Haldane effect

The Haldane effect describes the way in which CO2 is discharged via erythrocytes. The more oxygen-rich blood gives the charged oxygen to the tissue, the better it can absorb carbon dioxide. The Haldane effect was first described by John Scott Haldane.

In the interior of breathing oxygen is exchanged for carbon dioxide in the capillaries. The transport of oxygen to the tissues is largely adopted in vertebrates by the protein hemoglobin, which is present in high concentration in the erythrocytes.

If the oxyhemoglobin ( = with oxygen -laden hemoglobin) gives the charged oxygen to the tissues and becomes deoxyhemoglobin increases its affinity to H . H binds primarily to basic amino acid residues or the terminal group of the hemoglobin. This increases the pH in the erythrocytes.

CO2 with water can go under physiological conditions with the aid of carbonic anhydrase following reaction:

Carbon dioxide forms carbonic acid in the blood with water, which in turn dissociates to proton and bicarbonate ion.

By withdrawing the H balance massively on the side of the bicarbonate ( = bicarbonate ) is drawn. The gaseous uncharged CO2 can diffuse freely through the lipid membranes of the cells, the charged HCO3- but not. The HCO3- is from the erythrocytes over a antiporter in exchange for Cl - discharged (Hamburger shift).

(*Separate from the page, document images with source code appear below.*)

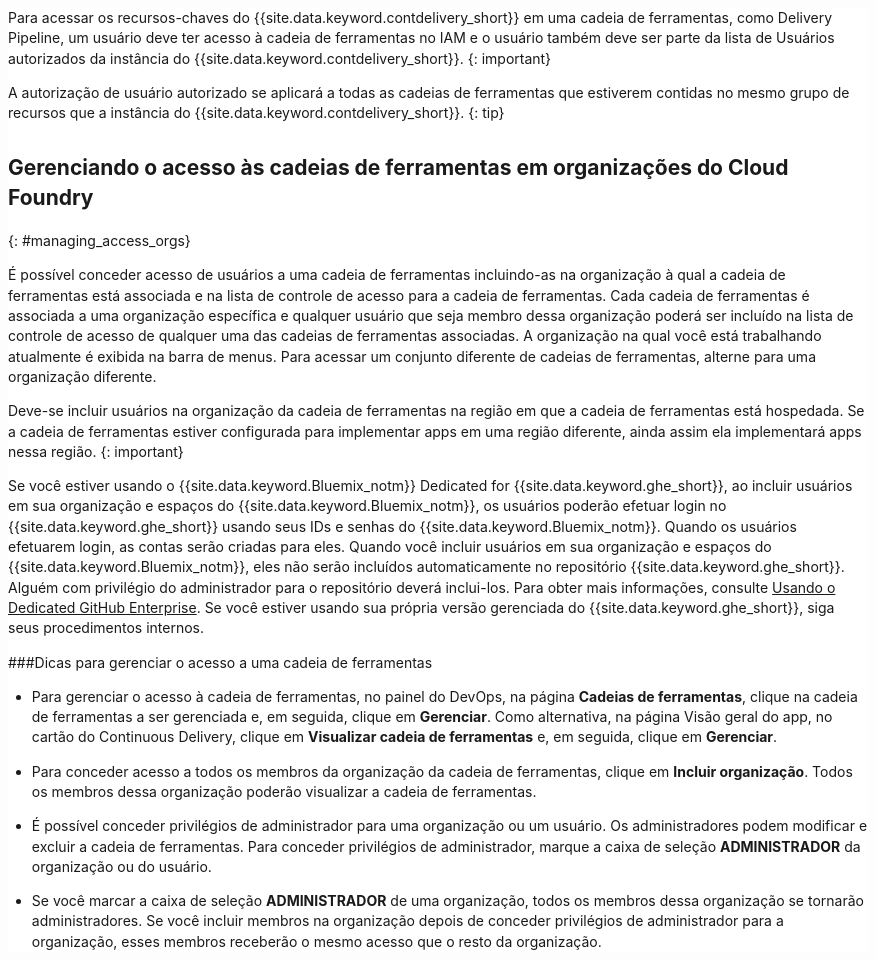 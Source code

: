 Para acessar os recursos-chaves do {{site.data.keyword.contdelivery_short}} em uma cadeia de ferramentas, como Delivery Pipeline, um usuário deve ter acesso à cadeia de ferramentas no IAM e o usuário também deve ser parte da lista de Usuários autorizados da instância do {{site.data.keyword.contdelivery_short}}.
{: important}

A autorização de usuário autorizado se aplicará a todas as cadeias de ferramentas que estiverem contidas no mesmo grupo de recursos que a instância do {{site.data.keyword.contdelivery_short}}.
{: tip}


## Gerenciando o acesso às cadeias de ferramentas em organizações do Cloud Foundry
{: #managing_access_orgs}

É possível conceder acesso de usuários a uma cadeia de ferramentas incluindo-as na organização à qual a cadeia de ferramentas está associada e na lista de controle de acesso para a cadeia de ferramentas. Cada cadeia de ferramentas é associada a uma organização específica e qualquer usuário que seja membro dessa organização poderá ser incluído na lista de controle de acesso de qualquer uma das cadeias de ferramentas associadas. A organização na qual você está trabalhando atualmente é exibida na barra de menus. Para acessar um conjunto diferente de cadeias de ferramentas, alterne para uma organização diferente.

Deve-se incluir usuários na organização da cadeia de ferramentas na região em que a cadeia de ferramentas está hospedada. Se a cadeia de ferramentas estiver configurada para implementar apps em uma região diferente, ainda assim ela implementará apps nessa região.
{: important}

Se você estiver usando o {{site.data.keyword.Bluemix_notm}} Dedicated for {{site.data.keyword.ghe_short}}, ao incluir usuários em sua organização e espaços do {{site.data.keyword.Bluemix_notm}}, os usuários poderão efetuar login no {{site.data.keyword.ghe_short}} usando seus IDs e senhas do {{site.data.keyword.Bluemix_notm}}. Quando os usuários efetuarem login, as contas serão criadas para eles. Quando você incluir usuários em sua organização e espaços do {{site.data.keyword.Bluemix_notm}}, eles não serão incluídos automaticamente no repositório {{site.data.keyword.ghe_short}}. Alguém com privilégio do administrador para o repositório deverá inclui-los. Para obter mais informações, consulte [Usando o Dedicated GitHub Enterprise](/docs/services/ghededicated?topic=ghededicated-getting-started). Se você estiver usando sua própria versão gerenciada do {{site.data.keyword.ghe_short}}, siga seus procedimentos internos.

###Dicas para gerenciar o acesso a uma cadeia de ferramentas

* Para gerenciar o acesso à cadeia de ferramentas, no painel do DevOps, na página **Cadeias de ferramentas**, clique na cadeia de ferramentas a ser gerenciada e, em seguida, clique em **Gerenciar**. Como alternativa, na página Visão geral do app, no cartão do Continuous Delivery, clique em **Visualizar cadeia de ferramentas** e, em seguida, clique em **Gerenciar**.

* Para conceder acesso a todos os membros da organização da cadeia de ferramentas, clique em **Incluir organização**. Todos os membros dessa organização poderão visualizar a cadeia de ferramentas.

* É possível conceder privilégios de administrador para uma organização ou um usuário. Os administradores podem modificar e excluir a cadeia de ferramentas. Para conceder privilégios de administrador, marque a caixa de seleção **ADMINISTRADOR** da organização ou do usuário.

* Se você marcar a caixa de seleção **ADMINISTRADOR** de uma organização, todos os membros dessa organização se tornarão administradores. Se você incluir membros na organização depois de conceder privilégios de administrador para a organização, esses membros receberão o mesmo acesso que o resto da organização.
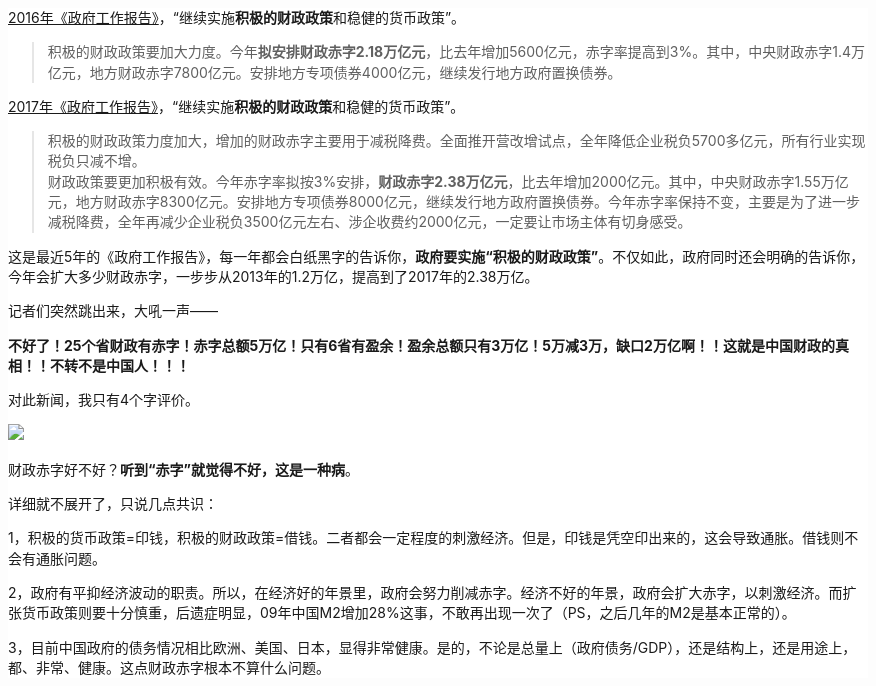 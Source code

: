 [2016年《政府工作报告》](https://link.zhihu.com/?target=http%3A//news.xinhuanet.com/fortune/2016-03/05/c_128775704.htm)，“继续实施**积极的财政政策**和稳健的货币政策”。

> 积极的财政政策要加大力度。今年**拟安排财政赤字2.18万亿元**，比去年增加5600亿元，赤字率提高到3%。其中，中央财政赤字1.4万亿元，地方财政赤字7800亿元。安排地方专项债券4000亿元，继续发行地方政府置换债券。

[2017年《政府工作报告》](https://link.zhihu.com/?target=http%3A//www.fmprc.gov.cn/ce/cebn/chn/zgxws/t1444885.htm)，“继续实施**积极的财政政策**和稳健的货币政策”。

> 积极的财政政策力度加大，增加的财政赤字主要用于减税降费。全面推开营改增试点，全年降低企业税负5700多亿元，所有行业实现税负只减不增。  
> 财政政策要更加积极有效。今年赤字率拟按3%安排，**财政赤字2.38万亿元**，比去年增加2000亿元。其中，中央财政赤字1.55万亿元，地方财政赤字8300亿元。安排地方专项债券8000亿元，继续发行地方政府置换债券。今年赤字率保持不变，主要是为了进一步减税降费，全年再减少企业税负3500亿元左右、涉企收费约2000亿元，一定要让市场主体有切身感受。

  

这是最近5年的《政府工作报告》，每一年都会白纸黑字的告诉你，**政府要实施“积极的财政政策”**。不仅如此，政府同时还会明确的告诉你，今年会扩大多少财政赤字，一步步从2013年的1.2万亿，提高到了2017年的2.38万亿。

  

记者们突然跳出来，大吼一声——

**不好了！25个省财政有赤字！赤字总额5万亿！只有6省有盈余！盈余总额只有3万亿！5万减3万，缺口2万亿啊！！这就是中国财政的真相！！不转不是中国人！！！**

  

对此新闻，我只有4个字评价。

  

  

  

  

  

  

  

  

  

  

  

  



![](https://images.weserv.nl/?url=https%3A//pic1.zhimg.com/80/v2-49de6b231815f868566d047b46e413dd_720w.jpg%3Fsource%3D1940ef5c)

  

  

财政赤字好不好？**听到“赤字”就觉得不好，这是一种病**。

  

详细就不展开了，只说几点共识：

1，积极的货币政策=印钱，积极的财政政策=借钱。二者都会一定程度的刺激经济。但是，印钱是凭空印出来的，这会导致通胀。借钱则不会有通胀问题。

2，政府有平抑经济波动的职责。所以，在经济好的年景里，政府会努力削减赤字。经济不好的年景，政府会扩大赤字，以刺激经济。而扩张货币政策则要十分慎重，后遗症明显，09年中国M2增加28%这事，不敢再出现一次了（PS，之后几年的M2是基本正常的）。

3，目前中国政府的债务情况相比欧洲、美国、日本，显得非常健康。是的，不论是总量上（政府债务/GDP），还是结构上，还是用途上，都、非常、健康。这点财政赤字根本不算什么问题。

   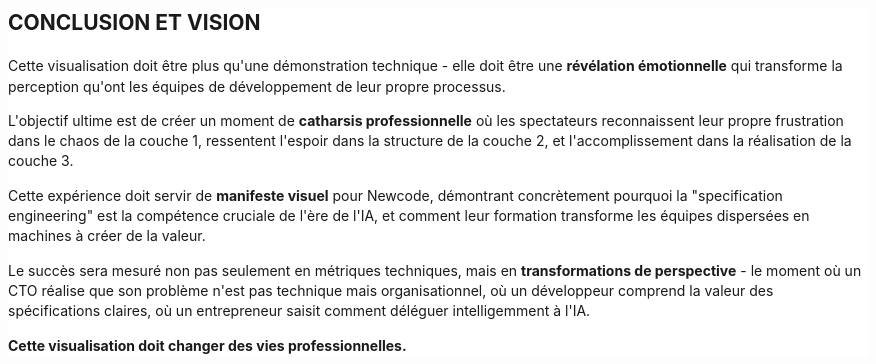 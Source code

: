 
## **CONCLUSION ET VISION**

Cette visualisation doit être plus qu'une démonstration technique - elle doit être une **révélation émotionnelle** qui transforme la perception qu'ont les équipes de développement de leur propre processus.

L'objectif ultime est de créer un moment de **catharsis professionnelle** où les spectateurs reconnaissent leur propre frustration dans le chaos de la couche 1, ressentent l'espoir dans la structure de la couche 2, et l'accomplissement dans la réalisation de la couche 3.

Cette expérience doit servir de **manifeste visuel** pour Newcode, démontrant concrètement pourquoi la "specification engineering" est la compétence cruciale de l'ère de l'IA, et comment leur formation transforme les équipes dispersées en machines à créer de la valeur.

Le succès sera mesuré non pas seulement en métriques techniques, mais en **transformations de perspective** - le moment où un CTO réalise que son problème n'est pas technique mais organisationnel, où un développeur comprend la valeur des spécifications claires, où un entrepreneur saisit comment déléguer intelligemment à l'IA.

**Cette visualisation doit changer des vies professionnelles.**
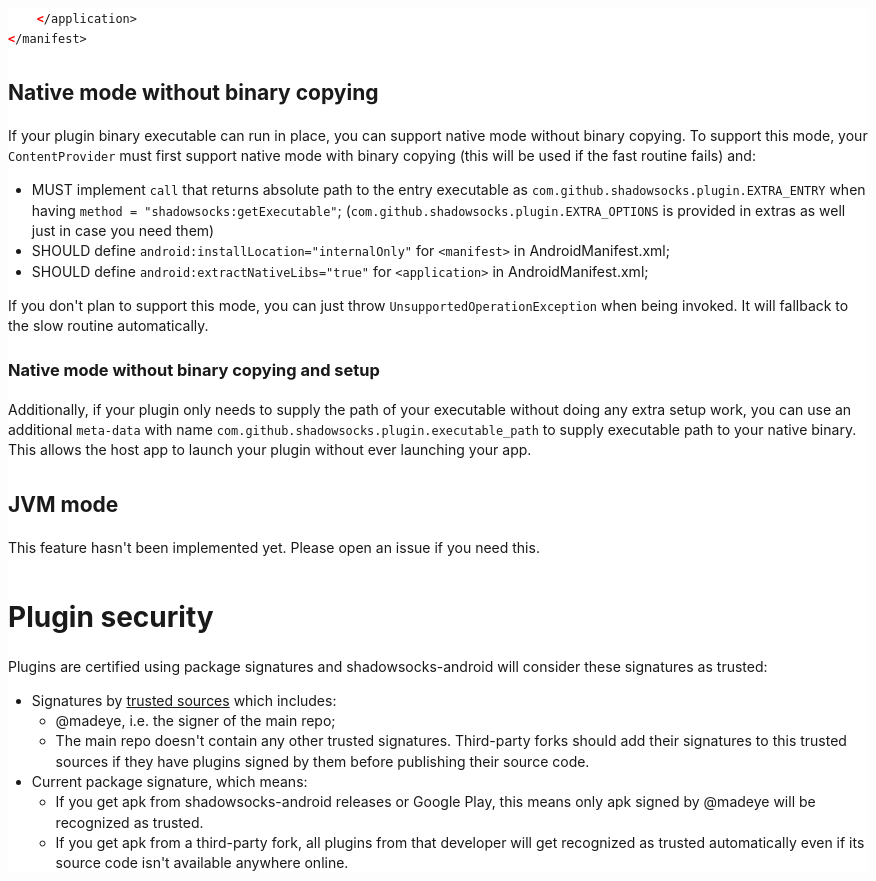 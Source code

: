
 ```xml
    </application>
</manifest>
```

## Native mode without binary copying

If your plugin binary executable can run in place, you can support native mode without binary
 copying. To support this mode, your `ContentProvider` must first support native mode with binary
 copying (this will be used if the fast routine fails) and:

* MUST implement `call` that returns absolute path to the entry executable as
  `com.github.shadowsocks.plugin.EXTRA_ENTRY` when having `method = "shadowsocks:getExecutable"`;
  (`com.github.shadowsocks.plugin.EXTRA_OPTIONS` is provided in extras as well just in case you
  need them)
* SHOULD define `android:installLocation="internalOnly"` for `<manifest>` in AndroidManifest.xml;
* SHOULD define `android:extractNativeLibs="true"` for `<application>` in AndroidManifest.xml;

If you don't plan to support this mode, you can just throw `UnsupportedOperationException` when
 being invoked. It will fallback to the slow routine automatically.

### Native mode without binary copying and setup

Additionally, if your plugin only needs to supply the path of your executable without doing any extra setup work,
 you can use an additional `meta-data` with name `com.github.shadowsocks.plugin.executable_path`
 to supply executable path to your native binary.
This allows the host app to launch your plugin without ever launching your app.

## JVM mode

This feature hasn't been implemented yet.
Please open an issue if you need this.

# Plugin security

Plugins are certified using package signatures and shadowsocks-android will consider these
 signatures as trusted:

* Signatures by [trusted sources](/mobile/src/main/java/com/github/shadowsocks/plugin/PluginManager.kt#L39)
  which includes:
  - @madeye, i.e. the signer of the main repo;
  - The main repo doesn't contain any other trusted signatures. Third-party forks should add their
    signatures to this trusted sources if they have plugins signed by them before publishing their
    source code.
* Current package signature, which means:
  - If you get apk from shadowsocks-android releases or Google Play, this means only apk signed by
    @madeye will be recognized as trusted.
  - If you get apk from a third-party fork, all plugins from that developer will get recognized as
    trusted automatically even if its source code isn't available anywhere online.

Get the erythrocyte then back into the pulmonary alveoli, they take the bicarbonate again. The hemoglobin in the erythrocytes increases due to the high oxygen partial pressure O2, which, in turn, the affinity of hemoglobin for H decreases and H released. By now lowered pH, the equilibrium ( above formula! ) Shifts to the side of the gaseous CO2 that can diffuse freely through the membranes. The CO2 formation is enhanced, since CO2 is released via the pulmonary epithelium due to the partial pressure gradient to the outside air.